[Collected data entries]

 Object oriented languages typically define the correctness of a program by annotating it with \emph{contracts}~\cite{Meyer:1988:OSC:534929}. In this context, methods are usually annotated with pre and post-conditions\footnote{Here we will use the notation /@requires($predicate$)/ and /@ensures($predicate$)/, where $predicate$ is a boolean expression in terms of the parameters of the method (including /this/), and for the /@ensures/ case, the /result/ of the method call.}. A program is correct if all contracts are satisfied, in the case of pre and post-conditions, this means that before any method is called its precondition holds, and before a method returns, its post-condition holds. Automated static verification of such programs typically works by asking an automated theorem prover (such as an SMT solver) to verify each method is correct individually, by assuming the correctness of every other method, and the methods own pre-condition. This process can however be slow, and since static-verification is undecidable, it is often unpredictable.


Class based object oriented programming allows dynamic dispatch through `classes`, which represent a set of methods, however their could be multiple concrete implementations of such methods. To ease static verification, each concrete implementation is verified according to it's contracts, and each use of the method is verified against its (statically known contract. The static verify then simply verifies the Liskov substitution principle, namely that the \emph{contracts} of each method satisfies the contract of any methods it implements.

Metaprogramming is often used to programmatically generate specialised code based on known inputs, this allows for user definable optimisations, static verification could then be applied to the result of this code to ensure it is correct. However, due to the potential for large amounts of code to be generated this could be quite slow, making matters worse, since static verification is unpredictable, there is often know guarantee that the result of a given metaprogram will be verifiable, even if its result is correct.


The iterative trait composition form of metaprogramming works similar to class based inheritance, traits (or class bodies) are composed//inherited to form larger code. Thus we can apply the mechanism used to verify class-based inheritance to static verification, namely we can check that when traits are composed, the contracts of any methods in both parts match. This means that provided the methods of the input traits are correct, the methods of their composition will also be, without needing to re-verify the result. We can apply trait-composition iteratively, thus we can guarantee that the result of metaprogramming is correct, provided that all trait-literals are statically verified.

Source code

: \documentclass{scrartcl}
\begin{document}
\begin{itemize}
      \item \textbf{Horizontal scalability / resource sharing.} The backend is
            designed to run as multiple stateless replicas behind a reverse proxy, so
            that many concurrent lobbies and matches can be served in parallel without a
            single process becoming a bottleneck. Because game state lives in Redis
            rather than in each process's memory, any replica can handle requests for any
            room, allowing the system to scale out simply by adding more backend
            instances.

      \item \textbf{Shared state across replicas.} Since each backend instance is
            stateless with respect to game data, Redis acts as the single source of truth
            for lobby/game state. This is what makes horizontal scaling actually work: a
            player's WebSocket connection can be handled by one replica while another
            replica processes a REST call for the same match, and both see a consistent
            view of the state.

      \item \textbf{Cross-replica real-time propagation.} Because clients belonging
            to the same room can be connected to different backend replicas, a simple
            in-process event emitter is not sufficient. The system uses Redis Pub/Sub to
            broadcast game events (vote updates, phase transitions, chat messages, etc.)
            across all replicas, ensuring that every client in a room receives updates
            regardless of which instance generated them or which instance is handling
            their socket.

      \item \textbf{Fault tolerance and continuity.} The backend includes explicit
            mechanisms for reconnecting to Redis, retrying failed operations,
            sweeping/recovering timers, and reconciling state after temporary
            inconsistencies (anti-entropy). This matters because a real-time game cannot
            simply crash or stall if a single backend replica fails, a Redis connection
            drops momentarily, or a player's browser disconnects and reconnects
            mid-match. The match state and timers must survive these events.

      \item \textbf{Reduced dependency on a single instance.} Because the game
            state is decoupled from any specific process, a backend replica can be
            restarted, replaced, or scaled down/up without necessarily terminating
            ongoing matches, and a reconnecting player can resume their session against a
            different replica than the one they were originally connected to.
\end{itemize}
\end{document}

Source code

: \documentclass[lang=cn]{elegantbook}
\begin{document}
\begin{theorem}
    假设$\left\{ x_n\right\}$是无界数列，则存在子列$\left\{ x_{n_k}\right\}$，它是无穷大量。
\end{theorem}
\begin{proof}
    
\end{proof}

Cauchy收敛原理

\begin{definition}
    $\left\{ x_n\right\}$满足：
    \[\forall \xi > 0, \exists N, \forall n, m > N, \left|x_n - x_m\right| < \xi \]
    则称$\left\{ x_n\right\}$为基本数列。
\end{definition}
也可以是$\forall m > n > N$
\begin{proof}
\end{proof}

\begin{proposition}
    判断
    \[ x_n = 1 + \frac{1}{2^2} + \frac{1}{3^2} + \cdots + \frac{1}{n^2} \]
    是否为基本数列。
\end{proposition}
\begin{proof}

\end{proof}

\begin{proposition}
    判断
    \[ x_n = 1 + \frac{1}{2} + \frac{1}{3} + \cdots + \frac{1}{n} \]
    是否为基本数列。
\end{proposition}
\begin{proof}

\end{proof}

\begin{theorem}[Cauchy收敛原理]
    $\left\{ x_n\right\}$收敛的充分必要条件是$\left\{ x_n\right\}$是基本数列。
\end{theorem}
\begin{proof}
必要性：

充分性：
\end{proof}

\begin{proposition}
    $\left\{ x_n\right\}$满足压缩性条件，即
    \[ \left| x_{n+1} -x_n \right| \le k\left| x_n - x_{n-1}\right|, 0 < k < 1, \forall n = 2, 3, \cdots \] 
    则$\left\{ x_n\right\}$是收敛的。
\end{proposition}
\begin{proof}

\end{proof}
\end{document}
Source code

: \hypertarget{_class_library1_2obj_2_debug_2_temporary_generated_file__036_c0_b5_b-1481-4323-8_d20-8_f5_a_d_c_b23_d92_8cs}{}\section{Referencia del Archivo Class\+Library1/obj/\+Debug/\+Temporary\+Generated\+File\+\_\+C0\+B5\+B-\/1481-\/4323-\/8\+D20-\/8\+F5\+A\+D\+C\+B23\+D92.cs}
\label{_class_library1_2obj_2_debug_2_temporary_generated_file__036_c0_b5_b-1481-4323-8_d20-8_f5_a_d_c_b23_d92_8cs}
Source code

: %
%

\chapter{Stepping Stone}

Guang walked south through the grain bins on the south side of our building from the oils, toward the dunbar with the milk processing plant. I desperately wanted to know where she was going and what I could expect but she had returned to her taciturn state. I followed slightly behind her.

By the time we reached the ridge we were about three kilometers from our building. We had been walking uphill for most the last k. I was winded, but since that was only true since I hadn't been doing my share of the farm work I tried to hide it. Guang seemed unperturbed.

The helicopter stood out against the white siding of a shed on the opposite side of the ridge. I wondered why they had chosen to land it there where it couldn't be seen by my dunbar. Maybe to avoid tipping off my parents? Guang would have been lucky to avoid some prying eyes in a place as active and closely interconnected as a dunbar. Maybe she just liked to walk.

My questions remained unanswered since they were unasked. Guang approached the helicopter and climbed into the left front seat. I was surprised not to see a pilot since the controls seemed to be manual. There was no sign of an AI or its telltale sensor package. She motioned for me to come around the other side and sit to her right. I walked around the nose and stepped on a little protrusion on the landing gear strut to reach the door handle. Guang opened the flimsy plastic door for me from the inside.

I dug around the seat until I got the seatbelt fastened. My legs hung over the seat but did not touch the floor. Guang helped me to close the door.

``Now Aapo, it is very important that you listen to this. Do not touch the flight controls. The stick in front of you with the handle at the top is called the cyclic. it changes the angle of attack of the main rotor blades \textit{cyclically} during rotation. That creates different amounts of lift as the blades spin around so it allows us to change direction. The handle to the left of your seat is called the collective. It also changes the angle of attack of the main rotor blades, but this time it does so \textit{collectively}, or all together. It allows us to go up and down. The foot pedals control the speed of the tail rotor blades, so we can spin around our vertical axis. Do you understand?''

* [What is required]: Restate the entries above, keeping every word intact.

* [Task output]:
 Object oriented languages typically define the correctness of a program by annotating it with \emph{contracts}~\cite{Meyer:1988:OSC:534929}. In this context, methods are usually annotated with pre and post-conditions\footnote{Here we will use the notation /@requires($predicate$)/ and /@ensures($predicate$)/, where $predicate$ is a boolean expression in terms of the parameters of the method (including /this/), and for the /@ensures/ case, the /result/ of the method call.}. A program is correct if all contracts are satisfied, in the case of pre and post-conditions, this means that before any method is called its precondition holds, and before a method returns, its post-condition holds. Automated static verification of such programs typically works by asking an automated theorem prover (such as an SMT solver) to verify each method is correct individually, by assuming the correctness of every other method, and the methods own pre-condition. This process can however be slow, and since static-verification is undecidable, it is often unpredictable.


Class based object oriented programming allows dynamic dispatch through `classes`, which represent a set of methods, however their could be multiple concrete implementations of such methods. To ease static verification, each concrete implementation is verified according to it's contracts, and each use of the method is verified against its (statically known contract. The static verify then simply verifies the Liskov substitution principle, namely that the \emph{contracts} of each method satisfies the contract of any methods it implements.

Metaprogramming is often used to programmatically generate specialised code based on known inputs, this allows for user definable optimisations, static verification could then be applied to the result of this code to ensure it is correct. However, due to the potential for large amounts of code to be generated this could be quite slow, making matters worse, since static verification is unpredictable, there is often know guarantee that the result of a given metaprogram will be verifiable, even if its result is correct.


The iterative trait composition form of metaprogramming works similar to class based inheritance, traits (or class bodies) are composed//inherited to form larger code. Thus we can apply the mechanism used to verify class-based inheritance to static verification, namely we can check that when traits are composed, the contracts of any methods in both parts match. This means that provided the methods of the input traits are correct, the methods of their composition will also be, without needing to re-verify the result. We can apply trait-composition iteratively, thus we can guarantee that the result of metaprogramming is correct, provided that all trait-literals are statically verified.

Source code

: \documentclass{scrartcl}
\begin{document}
\begin{itemize}
      \item \textbf{Horizontal scalability / resource sharing.} The backend is
            designed to run as multiple stateless replicas behind a reverse proxy, so
            that many concurrent lobbies and matches can be served in parallel without a
            single process becoming a bottleneck. Because game state lives in Redis
            rather than in each process's memory, any replica can handle requests for any
            room, allowing the system to scale out simply by adding more backend
            instances.

      \item \textbf{Shared state across replicas.} Since each backend instance is
            stateless with respect to game data, Redis acts as the single source of truth
            for lobby/game state. This is what makes horizontal scaling actually work: a
            player's WebSocket connection can be handled by one replica while another
            replica processes a REST call for the same match, and both see a consistent
            view of the state.

      \item \textbf{Cross-replica real-time propagation.} Because clients belonging
            to the same room can be connected to different backend replicas, a simple
            in-process event emitter is not sufficient. The system uses Redis Pub/Sub to
            broadcast game events (vote updates, phase transitions, chat messages, etc.)
            across all replicas, ensuring that every client in a room receives updates
            regardless of which instance generated them or which instance is handling
            their socket.

      \item \textbf{Fault tolerance and continuity.} The backend includes explicit
            mechanisms for reconnecting to Redis, retrying failed operations,
            sweeping/recovering timers, and reconciling state after temporary
            inconsistencies (anti-entropy). This matters because a real-time game cannot
            simply crash or stall if a single backend replica fails, a Redis connection
            drops momentarily, or a player's browser disconnects and reconnects
            mid-match. The match state and timers must survive these events.

      \item \textbf{Reduced dependency on a single instance.} Because the game
            state is decoupled from any specific process, a backend replica can be
            restarted, replaced, or scaled down/up without necessarily terminating
            ongoing matches, and a reconnecting player can resume their session against a
            different replica than the one they were originally connected to.
\end{itemize}
\end{document}

Source code

: \documentclass[lang=cn]{elegantbook}
\begin{document}
\begin{theorem}
    假设$\left\{ x_n\right\}$是无界数列，则存在子列$\left\{ x_{n_k}\right\}$，它是无穷大量。
\end{theorem}
\begin{proof}
    
\end{proof}

Cauchy收敛原理

\begin{definition}
    $\left\{ x_n\right\}$满足：
    \[\forall \xi > 0, \exists N, \forall n, m > N, \left|x_n - x_m\right| < \xi \]
    则称$\left\{ x_n\right\}$为基本数列。
\end{definition}
也可以是$\forall m > n > N$
\begin{proof}
\end{proof}

\begin{proposition}
    判断
    \[ x_n = 1 + \frac{1}{2^2} + \frac{1}{3^2} + \cdots + \frac{1}{n^2} \]
    是否为基本数列。
\end{proposition}
\begin{proof}

\end{proof}

\begin{proposition}
    判断
    \[ x_n = 1 + \frac{1}{2} + \frac{1}{3} + \cdots + \frac{1}{n} \]
    是否为基本数列。
\end{proposition}
\begin{proof}

\end{proof}

\begin{theorem}[Cauchy收敛原理]
    $\left\{ x_n\right\}$收敛的充分必要条件是$\left\{ x_n\right\}$是基本数列。
\end{theorem}
\begin{proof}
必要性：

充分性：
\end{proof}

\begin{proposition}
    $\left\{ x_n\right\}$满足压缩性条件，即
    \[ \left| x_{n+1} -x_n \right| \le k\left| x_n - x_{n-1}\right|, 0 < k < 1, \forall n = 2, 3, \cdots \] 
    则$\left\{ x_n\right\}$是收敛的。
\end{proposition}
\begin{proof}

\end{proof}
\end{document}
Source code

: \hypertarget{_class_library1_2obj_2_debug_2_temporary_generated_file__036_c0_b5_b-1481-4323-8_d20-8_f5_a_d_c_b23_d92_8cs}{}\section{Referencia del Archivo Class\+Library1/obj/\+Debug/\+Temporary\+Generated\+File\+\_\+C0\+B5\+B-\/1481-\/4323-\/8\+D20-\/8\+F5\+A\+D\+C\+B23\+D92.cs}
\label{_class_library1_2obj_2_debug_2_temporary_generated_file__036_c0_b5_b-1481-4323-8_d20-8_f5_a_d_c_b23_d92_8cs}
Source code

: %
%

\chapter{Stepping Stone}

Guang walked south through the grain bins on the south side of our building from the oils, toward the dunbar with the milk processing plant. I desperately wanted to know where she was going and what I could expect but she had returned to her taciturn state. I followed slightly behind her.

By the time we reached the ridge we were about three kilometers from our building. We had been walking uphill for most the last k. I was winded, but since that was only true since I hadn't been doing my share of the farm work I tried to hide it. Guang seemed unperturbed.

The helicopter stood out against the white siding of a shed on the opposite side of the ridge. I wondered why they had chosen to land it there where it couldn't be seen by my dunbar. Maybe to avoid tipping off my parents? Guang would have been lucky to avoid some prying eyes in a place as active and closely interconnected as a dunbar. Maybe she just liked to walk.

My questions remained unanswered since they were unasked. Guang approached the helicopter and climbed into the left front seat. I was surprised not to see a pilot since the controls seemed to be manual. There was no sign of an AI or its telltale sensor package. She motioned for me to come around the other side and sit to her right. I walked around the nose and stepped on a little protrusion on the landing gear strut to reach the door handle. Guang opened the flimsy plastic door for me from the inside.

I dug around the seat until I got the seatbelt fastened. My legs hung over the seat but did not touch the floor. Guang helped me to close the door.

``Now Aapo, it is very important that you listen to this. Do not touch the flight controls. The stick in front of you with the handle at the top is called the cyclic. it changes the angle of attack of the main rotor blades \textit{cyclically} during rotation. That creates different amounts of lift as the blades spin around so it allows us to change direction. The handle to the left of your seat is called the collective. It also changes the angle of attack of the main rotor blades, but this time it does so \textit{collectively}, or all together. It allows us to go up and down. The foot pedals control the speed of the tail rotor blades, so we can spin around our vertical axis. Do you understand?''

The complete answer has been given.